++++ PROVIDED ENTRIES ++++

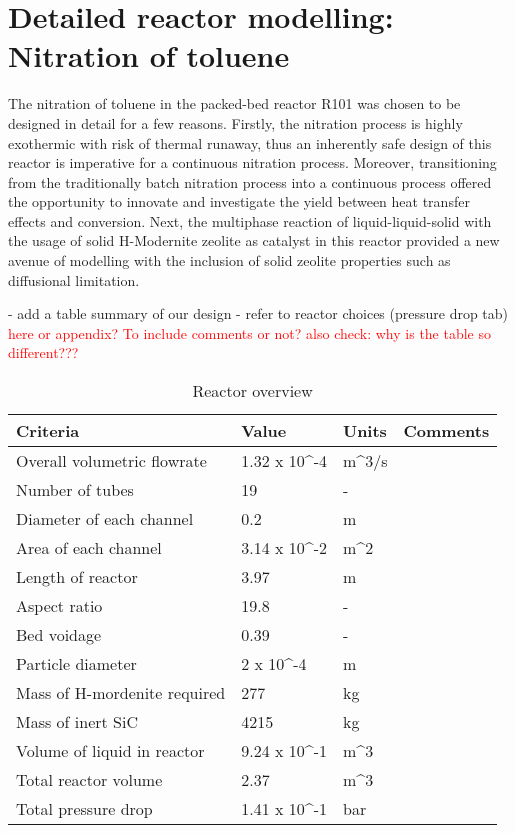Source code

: \section{Detailed reactor modelling: Nitration of toluene}
The nitration of toluene in the packed-bed reactor R101 was chosen to be designed in detail for a few reasons. Firstly, the nitration process is highly exothermic with risk of thermal runaway, thus an inherently safe design of this reactor is imperative for a continuous nitration process. Moreover, transitioning from the traditionally batch nitration process into a continuous process offered the opportunity to innovate and investigate the yield between heat transfer effects and conversion. Next, the multiphase reaction of liquid-liquid-solid with the usage of solid H-Modernite zeolite as catalyst in this reactor provided a new avenue of modelling with the inclusion of solid zeolite properties such as diffusional limitation. 

- add a table summary of our design - refer to reactor choices (pressure drop tab) \textcolor{red}{here or appendix? To include comments or not?}
\textcolor{red}{also check: why is the table so different???}
\begin{table}[H]
\centering
\caption{Reactor overview}
\label{tab:reactoroverview}
\begin{tabular}{@{}llll@{}}
\toprule
Criteria                     & Value        & Units & Comments \\ \midrule
Overall volumetric flowrate  & 1.32 x 10^-4 & m^3/s &          \\
Number of tubes              & 19           & -     &          \\
Diameter of each channel     & 0.2          & m     &          \\
Area of each channel         & 3.14 x 10^-2 & m^2   &          \\
Length of reactor            & 3.97         & m     &          \\
Aspect ratio                 & 19.8         & -     &          \\
Bed voidage                  & 0.39         & -     &          \\
Particle diameter            & 2 x 10^-4    & m     &          \\
Mass of H-mordenite required & 277          & kg    &          \\
Mass of inert SiC            & 4215         & kg    &          \\
Volume of liquid in reactor  & 9.24 x 10^-1 & m^3   &          \\
Total reactor volume         & 2.37         & m^3   &          \\
Total pressure drop          & 1.41 x 10^-1 & bar   &          \\ \bottomrule
\end{tabular}
\end{table}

++++

PROBLEM ▸ Write every entry out again exactly, dropping the pictures.

ANSWER SPACE ▸
Source code

: \section{Detailed reactor modelling: Nitration of toluene}
The nitration of toluene in the packed-bed reactor R101 was chosen to be designed in detail for a few reasons. Firstly, the nitration process is highly exothermic with risk of thermal runaway, thus an inherently safe design of this reactor is imperative for a continuous nitration process. Moreover, transitioning from the traditionally batch nitration process into a continuous process offered the opportunity to innovate and investigate the yield between heat transfer effects and conversion. Next, the multiphase reaction of liquid-liquid-solid with the usage of solid H-Modernite zeolite as catalyst in this reactor provided a new avenue of modelling with the inclusion of solid zeolite properties such as diffusional limitation. 

- add a table summary of our design - refer to reactor choices (pressure drop tab) \textcolor{red}{here or appendix? To include comments or not?}
\textcolor{red}{also check: why is the table so different???}
\begin{table}[H]
\centering
\caption{Reactor overview}
\label{tab:reactoroverview}
\begin{tabular}{@{}llll@{}}
\toprule
Criteria                     & Value        & Units & Comments \\ \midrule
Overall volumetric flowrate  & 1.32 x 10^-4 & m^3/s &          \\
Number of tubes              & 19           & -     &          \\
Diameter of each channel     & 0.2          & m     &          \\
Area of each channel         & 3.14 x 10^-2 & m^2   &          \\
Length of reactor            & 3.97         & m     &          \\
Aspect ratio                 & 19.8         & -     &          \\
Bed voidage                  & 0.39         & -     &          \\
Particle diameter            & 2 x 10^-4    & m     &          \\
Mass of H-mordenite required & 277          & kg    &          \\
Mass of inert SiC            & 4215         & kg    &          \\
Volume of liquid in reactor  & 9.24 x 10^-1 & m^3   &          \\
Total reactor volume         & 2.37         & m^3   &          \\
Total pressure drop          & 1.41 x 10^-1 & bar   &          \\ \bottomrule
\end{tabular}
\end{table}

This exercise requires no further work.